La prima lettura, mentre descrive uno scenario di guerra, contemporaneamente punta i riflettori su Mosè che, invece di combattere e guidare al combattimento, prega!
La guerra cui si fa riferimento – d’Israele contro gli Amaleciti – è una grande impresa, e Mosè si preoccupa di trovare il miglior “alleato” possibile: Dio stesso. Lo cerca in maniera insolita, sollevando le sue mani, non per brandire armi, ma per alzarle vuote e nude verso il Signore. Un gesto che riconosce ed esprime, anche per noi, il bisogno di sentirlo accanto, di sentirlo dalla propria parte come alleato potente. L’esito vittorioso della battaglia per la quale Mosè prega ci aiuta a capire che la sua scelta (una scelta faticosa, perché “sentiva pesare le mani dalla stanchezza”) non è stato un allontanarsi dalla mischia e scegliere la posizione più comoda. É stato invece un mettersi accanto agli altri, soffrendo anche lui, per raggiungere lo stesso scopo. La preghiera di Mosè, insomma, non è stato un fuggire dalle proprie responsabilità concrete, né un rifugiarsi nello spirituale per evitare il duro scontro con una realtà scomoda.

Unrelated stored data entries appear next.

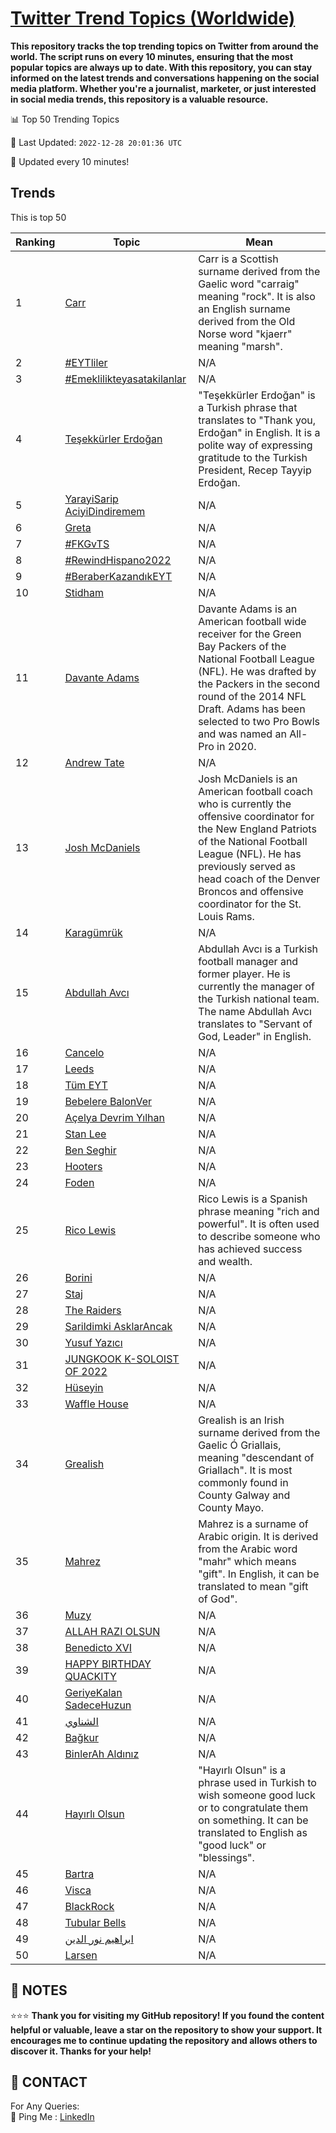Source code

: [Twitter Trend Topics (Worldwide)](https://github.com/ErcinDedeoglu/Twitter-Trend-Topics)
==========

**This repository tracks the top trending topics on Twitter from around the world. 
The script runs on every 10 minutes, ensuring that the most popular topics are always up to date. 
With this repository, you can stay informed on the latest trends and conversations happening on the social media platform. 
Whether you're a journalist, marketer, or just interested in social media trends, this repository is a valuable resource.**


📊 Top 50 Trending Topics

📆 Last Updated: `2022-12-28 20:01:36 UTC`

🔧 Updated every 10 minutes!


## Trends

This is top 50

| Ranking | Topic | Mean |
| ------- | ------------ | ------------ |
| 1 | [Carr](http://twitter.com/search?q=Carr) | Carr is a Scottish surname derived from the Gaelic word "carraig" meaning "rock". It is also an English surname derived from the Old Norse word "kjaerr" meaning "marsh". |
| 2 | [#EYTliler](http://twitter.com/search?q=%23EYTliler) | N/A |
| 3 | [#Emeklilikteyasatakilanlar](http://twitter.com/search?q=%23Emeklilikteyasatakilanlar) | N/A |
| 4 | [Teşekkürler Erdoğan](http://twitter.com/search?q=Te%c5%9fekk%c3%bcrler+Erdo%c4%9fan) | "Teşekkürler Erdoğan" is a Turkish phrase that translates to "Thank you, Erdoğan" in English. It is a polite way of expressing gratitude to the Turkish President, Recep Tayyip Erdoğan. |
| 5 | [YarayiSarip AciyiDindiremem](http://twitter.com/search?q=YarayiSarip+AciyiDindiremem) | N/A |
| 6 | [Greta](http://twitter.com/search?q=Greta) | N/A |
| 7 | [#FKGvTS](http://twitter.com/search?q=%23FKGvTS) | N/A |
| 8 | [#RewindHispano2022](http://twitter.com/search?q=%23RewindHispano2022) | N/A |
| 9 | [#BeraberKazandıkEYT](http://twitter.com/search?q=%23BeraberKazand%c4%b1kEYT) | N/A |
| 10 | [Stidham](http://twitter.com/search?q=Stidham) | N/A |
| 11 | [Davante Adams](http://twitter.com/search?q=Davante+Adams) | Davante Adams is an American football wide receiver for the Green Bay Packers of the National Football League (NFL). He was drafted by the Packers in the second round of the 2014 NFL Draft. Adams has been selected to two Pro Bowls and was named an All-Pro in 2020. |
| 12 | [Andrew Tate](http://twitter.com/search?q=Andrew+Tate) | N/A |
| 13 | [Josh McDaniels](http://twitter.com/search?q=Josh+McDaniels) | Josh McDaniels is an American football coach who is currently the offensive coordinator for the New England Patriots of the National Football League (NFL). He has previously served as head coach of the Denver Broncos and offensive coordinator for the St. Louis Rams. |
| 14 | [Karagümrük](http://twitter.com/search?q=Karag%c3%bcmr%c3%bck) | N/A |
| 15 | [Abdullah Avcı](http://twitter.com/search?q=Abdullah+Avc%c4%b1) | Abdullah Avcı is a Turkish football manager and former player. He is currently the manager of the Turkish national team. The name Abdullah Avcı translates to "Servant of God, Leader" in English. |
| 16 | [Cancelo](http://twitter.com/search?q=Cancelo) | N/A |
| 17 | [Leeds](http://twitter.com/search?q=Leeds) | N/A |
| 18 | [Tüm EYT](http://twitter.com/search?q=T%c3%bcm+EYT) | N/A |
| 19 | [Bebelere BalonVer](http://twitter.com/search?q=Bebelere+BalonVer) | N/A |
| 20 | [Açelya Devrim Yılhan](http://twitter.com/search?q=A%c3%a7elya+Devrim+Y%c4%b1lhan) | N/A |
| 21 | [Stan Lee](http://twitter.com/search?q=Stan+Lee) | N/A |
| 22 | [Ben Seghir](http://twitter.com/search?q=Ben+Seghir) | N/A |
| 23 | [Hooters](http://twitter.com/search?q=Hooters) | N/A |
| 24 | [Foden](http://twitter.com/search?q=Foden) | N/A |
| 25 | [Rico Lewis](http://twitter.com/search?q=Rico+Lewis) | Rico Lewis is a Spanish phrase meaning "rich and powerful". It is often used to describe someone who has achieved success and wealth. |
| 26 | [Borini](http://twitter.com/search?q=Borini) | N/A |
| 27 | [Staj](http://twitter.com/search?q=Staj) | N/A |
| 28 | [The Raiders](http://twitter.com/search?q=The+Raiders) | N/A |
| 29 | [Sarildimki AsklarAncak](http://twitter.com/search?q=Sarildimki+AsklarAncak) | N/A |
| 30 | [Yusuf Yazıcı](http://twitter.com/search?q=Yusuf+Yaz%c4%b1c%c4%b1) | N/A |
| 31 | [JUNGKOOK K-SOLOIST OF 2022](http://twitter.com/search?q=JUNGKOOK+K-SOLOIST+OF+2022) | N/A |
| 32 | [Hüseyin](http://twitter.com/search?q=H%c3%bcseyin) | N/A |
| 33 | [Waffle House](http://twitter.com/search?q=Waffle+House) | N/A |
| 34 | [Grealish](http://twitter.com/search?q=Grealish) | Grealish is an Irish surname derived from the Gaelic Ó Griallais, meaning "descendant of Griallach". It is most commonly found in County Galway and County Mayo. |
| 35 | [Mahrez](http://twitter.com/search?q=Mahrez) | Mahrez is a surname of Arabic origin. It is derived from the Arabic word "mahr" which means "gift". In English, it can be translated to mean "gift of God". |
| 36 | [Muzy](http://twitter.com/search?q=Muzy) | N/A |
| 37 | [ALLAH RAZI OLSUN](http://twitter.com/search?q=ALLAH+RAZI+OLSUN) | N/A |
| 38 | [Benedicto XVI](http://twitter.com/search?q=Benedicto+XVI) | N/A |
| 39 | [HAPPY BIRTHDAY QUACKITY](http://twitter.com/search?q=HAPPY+BIRTHDAY+QUACKITY) | N/A |
| 40 | [GeriyeKalan SadeceHuzun](http://twitter.com/search?q=GeriyeKalan+SadeceHuzun) | N/A |
| 41 | [الشناوي](http://twitter.com/search?q=%d8%a7%d9%84%d8%b4%d9%86%d8%a7%d9%88%d9%8a) | N/A |
| 42 | [Bağkur](http://twitter.com/search?q=Ba%c4%9fkur) | N/A |
| 43 | [BinlerAh Aldınız](http://twitter.com/search?q=BinlerAh+Ald%c4%b1n%c4%b1z) | N/A |
| 44 | [Hayırlı Olsun](http://twitter.com/search?q=Hay%c4%b1rl%c4%b1+Olsun) | "Hayırlı Olsun" is a phrase used in Turkish to wish someone good luck or to congratulate them on something. It can be translated to English as "good luck" or "blessings". |
| 45 | [Bartra](http://twitter.com/search?q=Bartra) | N/A |
| 46 | [Visca](http://twitter.com/search?q=Visca) | N/A |
| 47 | [BlackRock](http://twitter.com/search?q=BlackRock) | N/A |
| 48 | [Tubular Bells](http://twitter.com/search?q=Tubular+Bells) | N/A |
| 49 | [ابراهيم نور الدين](http://twitter.com/search?q=%d8%a7%d8%a8%d8%b1%d8%a7%d9%87%d9%8a%d9%85+%d9%86%d9%88%d8%b1+%d8%a7%d9%84%d8%af%d9%8a%d9%86) | N/A |
| 50 | [Larsen](http://twitter.com/search?q=Larsen) | N/A |




## 📝 NOTES

⭐⭐⭐ **Thank you for visiting my GitHub repository! If you found the content helpful or valuable, leave a star on the repository to show your support. It encourages me to continue updating the repository and allows others to discover it. Thanks for your help!**

## 📨 CONTACT

 For Any Queries:  
            🏓 Ping Me : [LinkedIn](https://www.linkedin.com/in/ercindedeoglu/)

Allo stesso modo, a noi cristiani non viene chiesto di “rifugiarci” in Chiesa perché il mondo ci delude o ci spaventa. Chi prega non può essere un rassegnato o uno al quale non resta da far altro che lamentarsi! L’orante e il faticatore devono integrarsi nella stessa persona. Si prega per impegnarsi, per domandare al buon Dio il coraggio necessario per trasformare l’ordine (o il disordine) esistente. Questa è preghiera autentica!
Ma non tutte le preghiere sono “preghiera”. Si possono pronunciare formule per abitudine superstiziosa, si possono recitare preghiere per darsi facili e illusorie sicurezze e per alleggerire il peso di certi complessi di colpa. Talvolta si prega anche per sottrarsi a responsabilità precise ed esimersi da una carità molto più impegnativa. Quante preghiere fatte per i senza tetto nelle nostre Chiese, magari con la consapevolezza di avere locali e case sfitte e vuote! Quante preghiere fatte per le persone sole, mentre sprechiamo tanto tempo in chiacchiere inutili, nei nostri circoletti da perbenisti o da esperti “devoti”!
Un ultimo accenno alla figura della povera vedova del Vangelo, che chiede giustizia. Da lei impariamo che la preghiera non è l’invocazione di chi è sazio e sicuro di sé; essa è il grido del povero, di chi è calpestato e defraudato dei suoi diritti, come la povera vedova. Ma impariamo anche che la preghiera autentica è connotata da costanza e tenacia, fiduciosa nel Signore. Perciò, ripartiamo proprio dal domandare: “Signore, insegnaci a pregare”.